TASK REQUIREMENTS: Which lines of the data below contain "import"? Please show them all.

---- SOURCE RECORDS

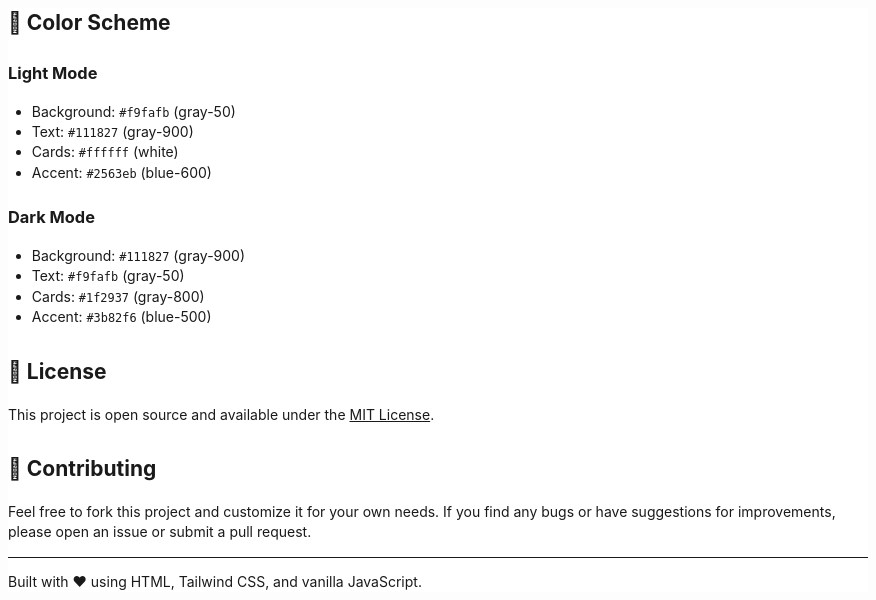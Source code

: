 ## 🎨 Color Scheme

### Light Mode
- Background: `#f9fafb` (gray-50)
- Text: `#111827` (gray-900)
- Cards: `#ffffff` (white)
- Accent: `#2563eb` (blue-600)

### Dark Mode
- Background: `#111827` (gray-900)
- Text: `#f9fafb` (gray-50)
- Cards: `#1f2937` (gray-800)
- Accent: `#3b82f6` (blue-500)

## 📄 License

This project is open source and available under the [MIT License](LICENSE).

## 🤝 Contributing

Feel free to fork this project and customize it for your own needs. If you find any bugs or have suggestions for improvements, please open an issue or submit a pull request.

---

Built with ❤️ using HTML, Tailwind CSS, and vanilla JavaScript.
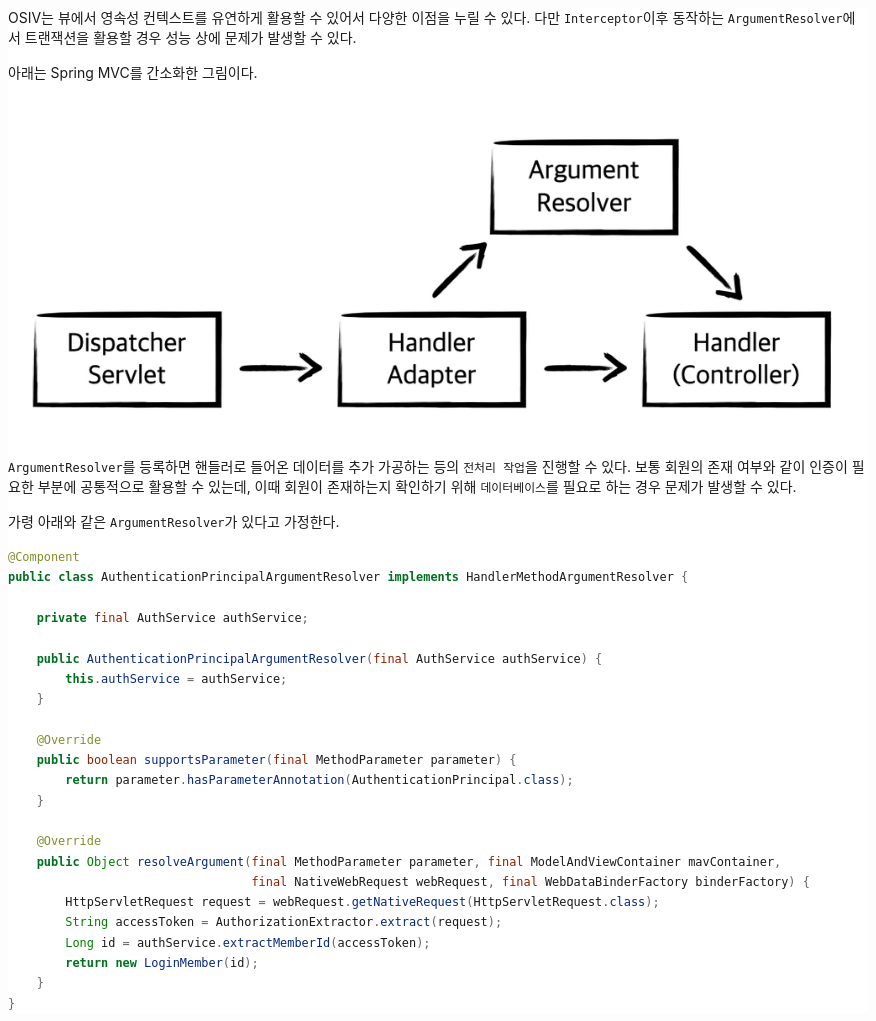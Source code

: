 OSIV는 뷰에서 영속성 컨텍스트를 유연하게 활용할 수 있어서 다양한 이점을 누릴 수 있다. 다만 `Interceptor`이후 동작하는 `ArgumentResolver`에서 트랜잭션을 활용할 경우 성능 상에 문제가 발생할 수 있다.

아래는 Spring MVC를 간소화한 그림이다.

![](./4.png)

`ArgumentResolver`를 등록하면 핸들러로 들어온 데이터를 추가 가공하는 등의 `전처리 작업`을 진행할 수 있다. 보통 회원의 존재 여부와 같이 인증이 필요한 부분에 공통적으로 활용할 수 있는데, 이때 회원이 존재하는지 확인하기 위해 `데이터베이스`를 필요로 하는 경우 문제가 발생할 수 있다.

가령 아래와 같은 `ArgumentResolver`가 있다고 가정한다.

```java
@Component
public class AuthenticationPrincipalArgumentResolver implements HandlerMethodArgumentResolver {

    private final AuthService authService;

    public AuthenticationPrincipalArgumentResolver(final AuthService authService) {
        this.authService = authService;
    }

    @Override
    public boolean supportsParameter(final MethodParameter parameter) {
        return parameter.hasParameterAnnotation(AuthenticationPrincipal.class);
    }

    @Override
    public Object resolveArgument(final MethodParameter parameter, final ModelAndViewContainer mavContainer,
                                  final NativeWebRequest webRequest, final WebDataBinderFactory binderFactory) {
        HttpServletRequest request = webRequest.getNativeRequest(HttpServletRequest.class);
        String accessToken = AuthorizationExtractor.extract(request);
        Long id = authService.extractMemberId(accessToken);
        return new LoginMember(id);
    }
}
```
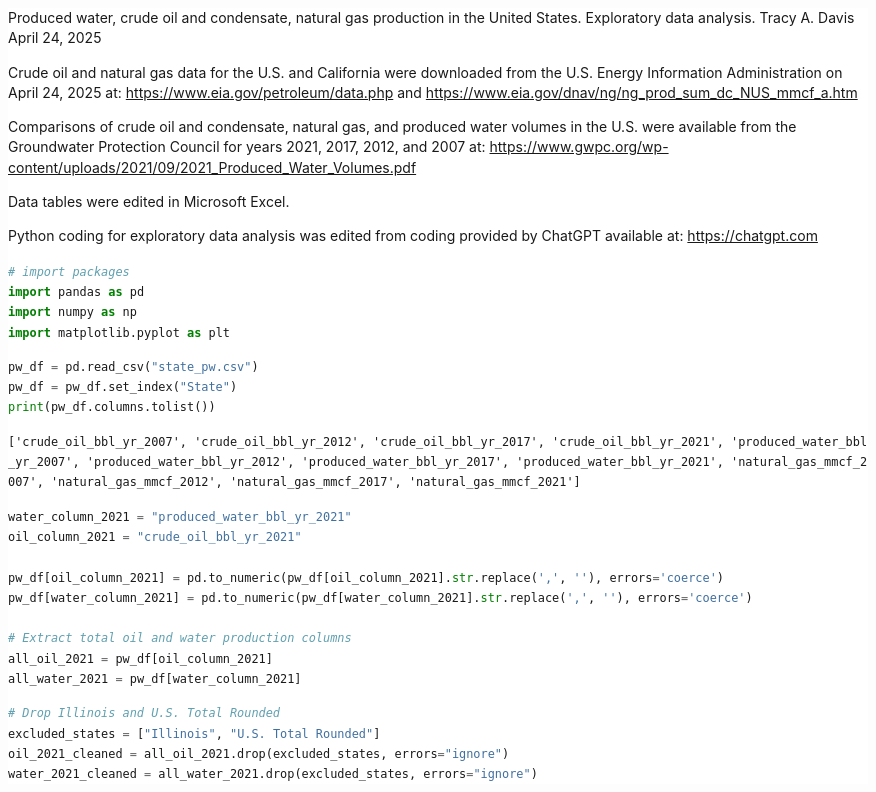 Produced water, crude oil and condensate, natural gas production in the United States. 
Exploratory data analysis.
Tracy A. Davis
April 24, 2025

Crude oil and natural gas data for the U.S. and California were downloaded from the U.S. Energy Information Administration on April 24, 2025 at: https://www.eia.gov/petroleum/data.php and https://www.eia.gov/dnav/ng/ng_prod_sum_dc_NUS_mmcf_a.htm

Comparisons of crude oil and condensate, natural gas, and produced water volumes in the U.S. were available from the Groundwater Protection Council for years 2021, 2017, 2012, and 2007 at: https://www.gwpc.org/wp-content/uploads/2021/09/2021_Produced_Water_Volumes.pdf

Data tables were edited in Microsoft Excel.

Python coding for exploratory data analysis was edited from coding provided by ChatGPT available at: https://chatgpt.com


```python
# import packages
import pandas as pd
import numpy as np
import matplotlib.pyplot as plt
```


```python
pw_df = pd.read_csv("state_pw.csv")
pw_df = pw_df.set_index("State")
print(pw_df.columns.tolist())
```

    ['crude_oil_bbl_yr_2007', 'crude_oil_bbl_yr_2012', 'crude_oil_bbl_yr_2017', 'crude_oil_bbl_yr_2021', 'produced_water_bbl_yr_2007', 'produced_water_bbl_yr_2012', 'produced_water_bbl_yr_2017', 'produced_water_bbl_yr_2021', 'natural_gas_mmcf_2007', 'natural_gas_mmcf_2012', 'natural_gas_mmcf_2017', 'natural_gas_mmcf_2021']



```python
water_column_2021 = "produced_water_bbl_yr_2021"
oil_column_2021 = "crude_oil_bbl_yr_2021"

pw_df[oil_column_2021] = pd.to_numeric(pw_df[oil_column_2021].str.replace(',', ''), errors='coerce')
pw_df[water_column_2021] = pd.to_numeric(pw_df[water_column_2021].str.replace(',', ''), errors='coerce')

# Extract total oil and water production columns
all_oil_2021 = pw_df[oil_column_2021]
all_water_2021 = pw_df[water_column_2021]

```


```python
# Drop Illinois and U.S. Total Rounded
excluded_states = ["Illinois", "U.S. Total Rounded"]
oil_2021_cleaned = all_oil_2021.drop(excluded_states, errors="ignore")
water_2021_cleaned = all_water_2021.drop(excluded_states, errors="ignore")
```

--------
---- SOURCE RECORDS

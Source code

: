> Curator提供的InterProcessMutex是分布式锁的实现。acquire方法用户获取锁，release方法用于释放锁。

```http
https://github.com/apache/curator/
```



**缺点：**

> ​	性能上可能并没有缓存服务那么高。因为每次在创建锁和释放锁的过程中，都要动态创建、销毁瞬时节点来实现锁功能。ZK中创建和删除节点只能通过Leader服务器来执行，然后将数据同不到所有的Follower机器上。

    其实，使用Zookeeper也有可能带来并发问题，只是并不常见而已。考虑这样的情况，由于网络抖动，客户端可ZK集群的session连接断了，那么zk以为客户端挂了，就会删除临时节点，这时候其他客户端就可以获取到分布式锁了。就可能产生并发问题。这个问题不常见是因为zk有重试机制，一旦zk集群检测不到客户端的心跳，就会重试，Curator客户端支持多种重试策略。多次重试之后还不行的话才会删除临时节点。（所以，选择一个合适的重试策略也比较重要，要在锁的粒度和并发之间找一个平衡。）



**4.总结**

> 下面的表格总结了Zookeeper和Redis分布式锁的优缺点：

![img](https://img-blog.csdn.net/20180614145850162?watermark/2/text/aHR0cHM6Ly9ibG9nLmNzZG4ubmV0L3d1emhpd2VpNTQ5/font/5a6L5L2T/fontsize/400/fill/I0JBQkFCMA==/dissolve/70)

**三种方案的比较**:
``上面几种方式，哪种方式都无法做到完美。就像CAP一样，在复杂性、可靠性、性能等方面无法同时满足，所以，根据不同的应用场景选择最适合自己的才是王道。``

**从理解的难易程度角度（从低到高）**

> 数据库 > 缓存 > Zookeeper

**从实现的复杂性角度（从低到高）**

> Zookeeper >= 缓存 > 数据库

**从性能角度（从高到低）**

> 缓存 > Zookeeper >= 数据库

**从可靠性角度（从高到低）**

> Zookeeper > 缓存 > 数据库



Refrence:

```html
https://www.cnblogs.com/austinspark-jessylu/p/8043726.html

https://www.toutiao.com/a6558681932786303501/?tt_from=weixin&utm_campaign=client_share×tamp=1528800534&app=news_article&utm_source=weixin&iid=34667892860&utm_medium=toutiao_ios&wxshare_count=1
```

--------
---- SOURCE RECORDS

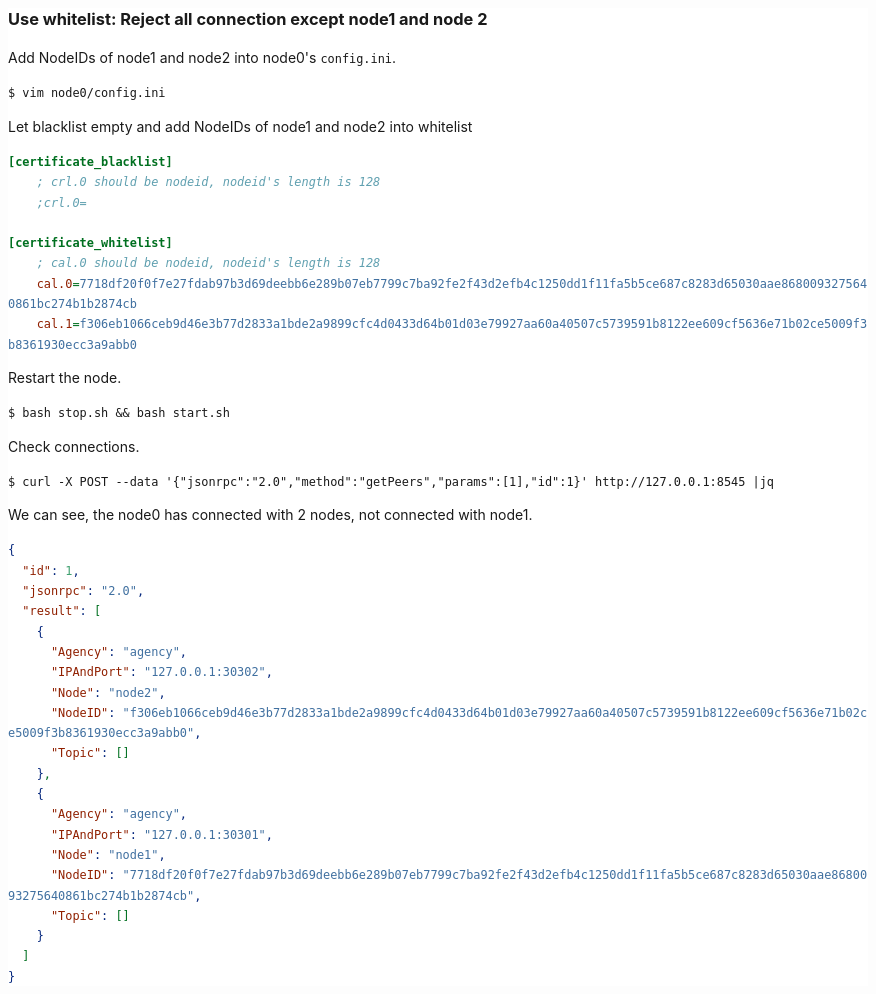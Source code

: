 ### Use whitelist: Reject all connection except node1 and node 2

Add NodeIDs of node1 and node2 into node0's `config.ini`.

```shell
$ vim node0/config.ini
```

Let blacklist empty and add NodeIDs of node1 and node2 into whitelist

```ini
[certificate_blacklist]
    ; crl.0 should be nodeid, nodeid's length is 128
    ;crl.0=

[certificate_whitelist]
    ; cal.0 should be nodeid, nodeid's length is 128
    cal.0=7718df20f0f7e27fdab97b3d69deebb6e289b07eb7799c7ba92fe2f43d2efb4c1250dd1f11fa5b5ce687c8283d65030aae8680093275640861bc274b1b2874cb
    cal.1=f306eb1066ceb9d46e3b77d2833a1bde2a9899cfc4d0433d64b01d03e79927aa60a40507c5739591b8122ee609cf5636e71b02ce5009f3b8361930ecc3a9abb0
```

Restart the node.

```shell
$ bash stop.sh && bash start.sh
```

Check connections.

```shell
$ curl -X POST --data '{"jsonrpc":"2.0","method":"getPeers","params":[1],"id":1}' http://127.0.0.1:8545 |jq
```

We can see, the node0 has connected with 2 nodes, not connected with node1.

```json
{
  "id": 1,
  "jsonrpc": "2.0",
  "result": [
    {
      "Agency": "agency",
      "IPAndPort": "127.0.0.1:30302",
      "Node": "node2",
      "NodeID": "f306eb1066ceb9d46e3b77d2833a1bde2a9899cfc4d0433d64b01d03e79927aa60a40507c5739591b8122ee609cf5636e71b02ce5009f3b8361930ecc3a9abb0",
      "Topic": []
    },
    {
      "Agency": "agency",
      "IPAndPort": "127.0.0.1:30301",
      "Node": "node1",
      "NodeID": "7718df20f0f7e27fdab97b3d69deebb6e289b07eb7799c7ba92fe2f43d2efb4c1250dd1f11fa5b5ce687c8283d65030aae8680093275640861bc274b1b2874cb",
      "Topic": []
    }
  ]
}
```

--------

WRITTEN SOLUTION:
# import packages
import pandas as pd
import numpy as np
import matplotlib.pyplot as plt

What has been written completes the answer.